Ocorreu que depois desse encontro ficamos quase um mês sem se falar, mas já não era um estranho para mim. Algo havia acontecido. Então me lembrei de que quando abrimos o espírito para conhecer alguém, passamos também a conhecer seu mundo. Das coisas miúdas, como a cor preferida, prato predileto, até as coisas que não temos dimensão, como o amor incondicional pela irmã, pela família, pelo trabalho; o brilho nos olhos quando fala do passado. 

Pessoas são singulares. Claro que por de traz daquilo que somos há bagagem, referências, ideologias, mas não importa o quanto nos relacionemos numa mesma vida, todos que passarem por nós serão singulares. Podemos até fazer alguma transferência, o famoso checklist do comportamento do outro, mas aí estamos falando de nós mesmo, não?

E talvez seja pelo fato de as pessoas serem singulares que me assusta. Ou porque cheguemos à conclusão de que somos um grão de arreia nesse mundo de arranha-céus e que, por mais que sejamos singulares, e provavelmente sentiremos algo, mas essa sensação alguém terá logo à esquina também. As sensações, sim, são plurais.

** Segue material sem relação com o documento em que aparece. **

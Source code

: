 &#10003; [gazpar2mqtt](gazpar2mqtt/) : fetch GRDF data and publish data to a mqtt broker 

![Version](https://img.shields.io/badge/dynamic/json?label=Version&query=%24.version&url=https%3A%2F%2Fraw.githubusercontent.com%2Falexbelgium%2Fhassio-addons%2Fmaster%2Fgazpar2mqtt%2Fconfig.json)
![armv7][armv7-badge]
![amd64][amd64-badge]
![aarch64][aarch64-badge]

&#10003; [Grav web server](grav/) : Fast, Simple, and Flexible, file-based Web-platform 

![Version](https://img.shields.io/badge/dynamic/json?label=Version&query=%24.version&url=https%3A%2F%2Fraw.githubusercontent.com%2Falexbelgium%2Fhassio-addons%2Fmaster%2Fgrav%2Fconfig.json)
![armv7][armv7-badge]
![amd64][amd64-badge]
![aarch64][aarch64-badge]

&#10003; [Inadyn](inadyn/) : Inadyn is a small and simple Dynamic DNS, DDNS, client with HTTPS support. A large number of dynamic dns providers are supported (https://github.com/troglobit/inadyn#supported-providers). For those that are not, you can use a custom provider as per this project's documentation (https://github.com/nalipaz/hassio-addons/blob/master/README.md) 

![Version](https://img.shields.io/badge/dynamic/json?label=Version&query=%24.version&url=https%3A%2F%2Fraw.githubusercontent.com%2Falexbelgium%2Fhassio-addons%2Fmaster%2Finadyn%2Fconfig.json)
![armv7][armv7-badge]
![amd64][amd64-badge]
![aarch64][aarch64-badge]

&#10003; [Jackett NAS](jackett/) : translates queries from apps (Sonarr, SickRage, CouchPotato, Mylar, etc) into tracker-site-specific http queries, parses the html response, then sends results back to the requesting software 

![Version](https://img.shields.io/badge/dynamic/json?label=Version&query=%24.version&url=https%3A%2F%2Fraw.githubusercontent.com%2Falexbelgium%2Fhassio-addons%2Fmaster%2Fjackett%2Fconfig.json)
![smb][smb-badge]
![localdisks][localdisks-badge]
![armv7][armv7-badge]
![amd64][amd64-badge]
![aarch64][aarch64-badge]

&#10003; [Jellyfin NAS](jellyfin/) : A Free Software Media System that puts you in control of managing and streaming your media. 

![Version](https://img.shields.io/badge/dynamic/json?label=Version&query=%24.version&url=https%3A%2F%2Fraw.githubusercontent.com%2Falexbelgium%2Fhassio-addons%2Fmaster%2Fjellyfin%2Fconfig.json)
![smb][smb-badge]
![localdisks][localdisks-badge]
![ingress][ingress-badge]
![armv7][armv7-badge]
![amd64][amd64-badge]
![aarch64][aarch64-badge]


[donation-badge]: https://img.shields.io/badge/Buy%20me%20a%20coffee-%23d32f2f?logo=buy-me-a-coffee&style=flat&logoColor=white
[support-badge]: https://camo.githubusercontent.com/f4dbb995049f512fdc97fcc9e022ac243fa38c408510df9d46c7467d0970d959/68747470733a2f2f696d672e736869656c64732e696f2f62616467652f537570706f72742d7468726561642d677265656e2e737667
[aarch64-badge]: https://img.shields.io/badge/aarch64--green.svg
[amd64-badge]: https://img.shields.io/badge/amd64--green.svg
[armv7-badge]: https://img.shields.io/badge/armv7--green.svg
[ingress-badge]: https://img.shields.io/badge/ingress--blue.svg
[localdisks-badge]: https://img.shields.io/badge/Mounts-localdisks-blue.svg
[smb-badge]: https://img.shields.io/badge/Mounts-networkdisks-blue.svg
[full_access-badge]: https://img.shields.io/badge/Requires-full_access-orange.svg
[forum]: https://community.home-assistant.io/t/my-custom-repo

Eu me lembro de ele ter comentado, na hora de ir embora, que não era para sumir. E prometi que não o faria. Mas fiz. Sumi porque me dei conta dessa dimensão toda de viver. E porque eu que tenho sumido até para mim mesmo, fugindo feito alguém que sempre está atrasado para algum compromisso sem tê-lo.

Eu tenho evitado porque é cômodo, eu acordo, vou para o trabalho e volto para esse meu pertencimento silencioso. É como estar em um lugar sem estar. A tevê como plano de fundo, pessoas falando comigo, mas ali não estou. Eu não tenho estado em tantos lugares… E não é por desinteresse ou por descaso, mas, sim, por uma apatia, que me faz viver no piloto automático a 100 km por hora até dias atrás. E qualquer desalinho nesse percurso havia me exaurido a sagacidade, que ele soube no instante em que trocamos olhares.

Não sei o que será de nós logo adiante, e não me interessa saber. O que sei é isso: que me fez perceber o quanto, cada um de nós, somos singulares. Portanto, únicos.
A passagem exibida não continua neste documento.